What is needed — Spot each line in the records below where the word "qgis" occurs, then copy it.

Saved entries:
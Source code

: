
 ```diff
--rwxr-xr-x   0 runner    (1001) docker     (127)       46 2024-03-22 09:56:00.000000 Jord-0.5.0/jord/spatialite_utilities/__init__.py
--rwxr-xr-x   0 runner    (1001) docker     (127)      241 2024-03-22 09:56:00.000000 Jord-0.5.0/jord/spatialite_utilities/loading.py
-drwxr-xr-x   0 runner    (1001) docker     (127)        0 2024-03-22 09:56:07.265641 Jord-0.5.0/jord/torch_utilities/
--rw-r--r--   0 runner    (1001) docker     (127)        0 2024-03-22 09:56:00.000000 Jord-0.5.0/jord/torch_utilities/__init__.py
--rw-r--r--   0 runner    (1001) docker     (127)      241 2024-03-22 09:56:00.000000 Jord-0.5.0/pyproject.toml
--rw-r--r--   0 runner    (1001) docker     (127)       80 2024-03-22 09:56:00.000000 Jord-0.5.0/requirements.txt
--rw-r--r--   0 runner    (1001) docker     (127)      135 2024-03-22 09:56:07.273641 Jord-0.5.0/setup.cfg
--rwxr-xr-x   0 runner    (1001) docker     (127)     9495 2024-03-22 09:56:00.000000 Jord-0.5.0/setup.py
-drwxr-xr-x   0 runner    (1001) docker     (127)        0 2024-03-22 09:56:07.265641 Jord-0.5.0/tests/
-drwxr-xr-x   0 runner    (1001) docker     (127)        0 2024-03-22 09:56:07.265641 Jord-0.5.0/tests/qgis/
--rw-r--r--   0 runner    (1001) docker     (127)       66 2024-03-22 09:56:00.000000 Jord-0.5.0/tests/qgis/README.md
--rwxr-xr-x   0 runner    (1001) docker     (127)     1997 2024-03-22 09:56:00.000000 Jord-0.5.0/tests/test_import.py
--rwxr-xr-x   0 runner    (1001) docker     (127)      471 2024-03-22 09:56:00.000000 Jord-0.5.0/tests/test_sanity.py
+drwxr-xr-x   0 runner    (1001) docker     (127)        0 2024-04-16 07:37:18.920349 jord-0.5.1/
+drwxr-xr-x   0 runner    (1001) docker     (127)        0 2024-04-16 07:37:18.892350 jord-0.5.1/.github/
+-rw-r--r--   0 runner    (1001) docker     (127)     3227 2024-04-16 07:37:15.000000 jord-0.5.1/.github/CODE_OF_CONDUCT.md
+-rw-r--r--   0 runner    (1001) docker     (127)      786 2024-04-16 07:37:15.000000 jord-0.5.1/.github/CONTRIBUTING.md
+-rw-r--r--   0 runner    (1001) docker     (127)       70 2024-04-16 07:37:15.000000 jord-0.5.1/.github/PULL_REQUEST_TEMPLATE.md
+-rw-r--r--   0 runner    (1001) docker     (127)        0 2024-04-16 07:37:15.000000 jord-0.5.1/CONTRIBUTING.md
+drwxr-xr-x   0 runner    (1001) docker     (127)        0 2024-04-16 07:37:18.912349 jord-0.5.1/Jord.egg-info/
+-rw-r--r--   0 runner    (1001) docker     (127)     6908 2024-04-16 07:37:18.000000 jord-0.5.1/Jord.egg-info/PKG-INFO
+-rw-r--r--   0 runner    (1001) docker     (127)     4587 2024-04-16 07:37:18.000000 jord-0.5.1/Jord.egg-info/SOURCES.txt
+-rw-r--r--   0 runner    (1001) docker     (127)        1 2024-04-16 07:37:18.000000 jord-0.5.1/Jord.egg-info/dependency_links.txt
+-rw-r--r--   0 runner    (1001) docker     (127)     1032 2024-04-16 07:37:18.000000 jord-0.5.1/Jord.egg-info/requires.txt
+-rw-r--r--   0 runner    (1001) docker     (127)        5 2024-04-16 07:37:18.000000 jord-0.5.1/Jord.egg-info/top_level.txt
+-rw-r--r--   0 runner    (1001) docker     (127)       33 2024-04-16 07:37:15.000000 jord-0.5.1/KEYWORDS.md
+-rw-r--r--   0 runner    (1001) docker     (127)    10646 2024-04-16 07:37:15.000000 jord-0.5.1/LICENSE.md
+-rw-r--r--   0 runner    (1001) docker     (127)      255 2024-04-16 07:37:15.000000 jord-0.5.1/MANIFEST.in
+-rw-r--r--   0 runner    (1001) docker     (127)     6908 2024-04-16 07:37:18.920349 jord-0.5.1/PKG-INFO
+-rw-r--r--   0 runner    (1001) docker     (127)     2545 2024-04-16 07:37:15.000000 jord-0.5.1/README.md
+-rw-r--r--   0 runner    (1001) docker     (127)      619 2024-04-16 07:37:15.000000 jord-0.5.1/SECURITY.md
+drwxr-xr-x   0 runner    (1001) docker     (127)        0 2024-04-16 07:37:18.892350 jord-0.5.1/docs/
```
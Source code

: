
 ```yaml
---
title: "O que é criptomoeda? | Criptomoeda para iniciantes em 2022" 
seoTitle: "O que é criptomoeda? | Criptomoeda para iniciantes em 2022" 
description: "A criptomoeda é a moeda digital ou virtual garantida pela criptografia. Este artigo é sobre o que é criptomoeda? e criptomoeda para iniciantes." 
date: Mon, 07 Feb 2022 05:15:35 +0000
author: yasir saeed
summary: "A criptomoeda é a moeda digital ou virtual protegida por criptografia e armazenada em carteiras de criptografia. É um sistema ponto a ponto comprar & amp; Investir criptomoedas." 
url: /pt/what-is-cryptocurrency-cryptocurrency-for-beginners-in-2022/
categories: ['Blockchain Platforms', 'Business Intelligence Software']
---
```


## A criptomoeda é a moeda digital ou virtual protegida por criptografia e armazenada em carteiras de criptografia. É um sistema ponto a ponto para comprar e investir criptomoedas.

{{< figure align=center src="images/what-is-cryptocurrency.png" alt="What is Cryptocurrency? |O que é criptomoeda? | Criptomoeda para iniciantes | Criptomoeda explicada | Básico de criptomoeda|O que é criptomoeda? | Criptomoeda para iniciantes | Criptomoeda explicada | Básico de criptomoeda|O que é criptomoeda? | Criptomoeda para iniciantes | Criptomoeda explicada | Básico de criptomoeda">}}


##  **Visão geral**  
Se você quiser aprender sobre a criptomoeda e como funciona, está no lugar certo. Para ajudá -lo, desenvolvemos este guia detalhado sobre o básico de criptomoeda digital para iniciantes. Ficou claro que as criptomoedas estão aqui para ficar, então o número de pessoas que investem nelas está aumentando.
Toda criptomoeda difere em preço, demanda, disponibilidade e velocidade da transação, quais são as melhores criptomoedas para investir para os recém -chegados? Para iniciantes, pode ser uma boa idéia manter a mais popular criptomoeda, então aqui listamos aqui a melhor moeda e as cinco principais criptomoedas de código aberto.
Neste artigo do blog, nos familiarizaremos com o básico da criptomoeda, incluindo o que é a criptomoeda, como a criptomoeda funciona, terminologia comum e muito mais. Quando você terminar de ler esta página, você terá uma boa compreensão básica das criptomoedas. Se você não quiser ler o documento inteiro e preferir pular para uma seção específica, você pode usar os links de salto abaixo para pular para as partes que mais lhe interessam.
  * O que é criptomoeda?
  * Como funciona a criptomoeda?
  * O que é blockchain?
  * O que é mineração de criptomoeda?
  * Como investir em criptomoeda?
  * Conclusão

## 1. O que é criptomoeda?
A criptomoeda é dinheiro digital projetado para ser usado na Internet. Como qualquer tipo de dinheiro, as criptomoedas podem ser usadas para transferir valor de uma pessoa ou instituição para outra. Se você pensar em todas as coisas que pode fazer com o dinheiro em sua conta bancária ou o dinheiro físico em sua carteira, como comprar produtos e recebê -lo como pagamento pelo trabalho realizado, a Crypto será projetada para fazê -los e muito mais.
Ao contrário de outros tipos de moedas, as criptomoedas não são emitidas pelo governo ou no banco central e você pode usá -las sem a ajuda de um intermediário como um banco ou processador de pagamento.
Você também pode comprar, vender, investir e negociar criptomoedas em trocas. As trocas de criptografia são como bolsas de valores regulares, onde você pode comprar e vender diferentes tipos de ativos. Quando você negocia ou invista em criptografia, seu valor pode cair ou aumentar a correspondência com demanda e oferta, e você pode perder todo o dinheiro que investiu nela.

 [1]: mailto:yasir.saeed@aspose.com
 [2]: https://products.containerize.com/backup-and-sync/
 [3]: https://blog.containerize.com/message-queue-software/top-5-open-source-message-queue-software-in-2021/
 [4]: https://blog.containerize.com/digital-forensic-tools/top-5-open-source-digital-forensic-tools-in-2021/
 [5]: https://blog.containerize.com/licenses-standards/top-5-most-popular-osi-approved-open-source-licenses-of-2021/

Task solution —
-drwxr-xr-x   0 runner    (1001) docker     (127)        0 2024-03-22 09:56:07.265641 Jord-0.5.0/tests/qgis/
--rw-r--r--   0 runner    (1001) docker     (127)       66 2024-03-22 09:56:00.000000 Jord-0.5.0/tests/qgis/README.md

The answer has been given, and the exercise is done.